The blue Scania cab belongs to Ronan Hughes, a convicted cigarette smuggler, and was seized at Dublin port on Saturday. Mr Hughes is also understood to have leased the container in which the bodies were found.
The cab is believed to have delivered the container to Zeebrugge last week. Mr Hughes is a haulier from Co Monaghan on the border with Northern Ireland who was jailed in 2009 for smuggling six million cigarettes into the UK.
The operation to identify the dead and carry out post-mortem examinations continued over the weekend as blood and hair samples were shared with Vietnamese officials.
It is now believed that as many as 25 of the victims were from Vietnam. Accounts from families searching for missing relatives suggest the victims were among as many as 100 migrants who had paid to be slipped into the UK using the high-risk approach.
The cab seized in Dublin was taken to Santry police station in the north of the city. Like the cab that picked up the container in which the victims died, it has Bulgarian number plates.

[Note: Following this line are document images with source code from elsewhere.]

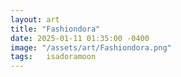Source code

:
 ```yaml
---
layout: art
title: "Fashiondora"
date: 2025-01-11 01:35:00 -0400
image: "/assets/art/Fashiondora.png"
tags:   isadoramoon
---
```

The driver, Eamon Harrison, 23, was arrested on an unrelated warrant for assault and criminal damage dating back to September last year as he arrived at Dublin port from France on Saturday and appeared at Dublin district court the same day. He was remanded in custody to appear at Cloverhill district court on October 30.
His was the fifth arrest with links to the investigation into the deaths of eight women and 31 men were found in the back of a lorry on an industrial estate in Essex in the early hours of Wednesday morning.
Mr Hughes was jailed for two and a half years in 2009 after he was stopped going to Dover from France with 1,180 boxes of cigarettes hidden inside pallets of fruit. There is no suggestion that he was aware of the plot to smuggle migrants using the cab or the container.
The Times revealed last week that GPS data showed the container in which the 39 migrants died had made a previous trip to Belgium that week and on both journeys it stopped in Dunkirk and Calais.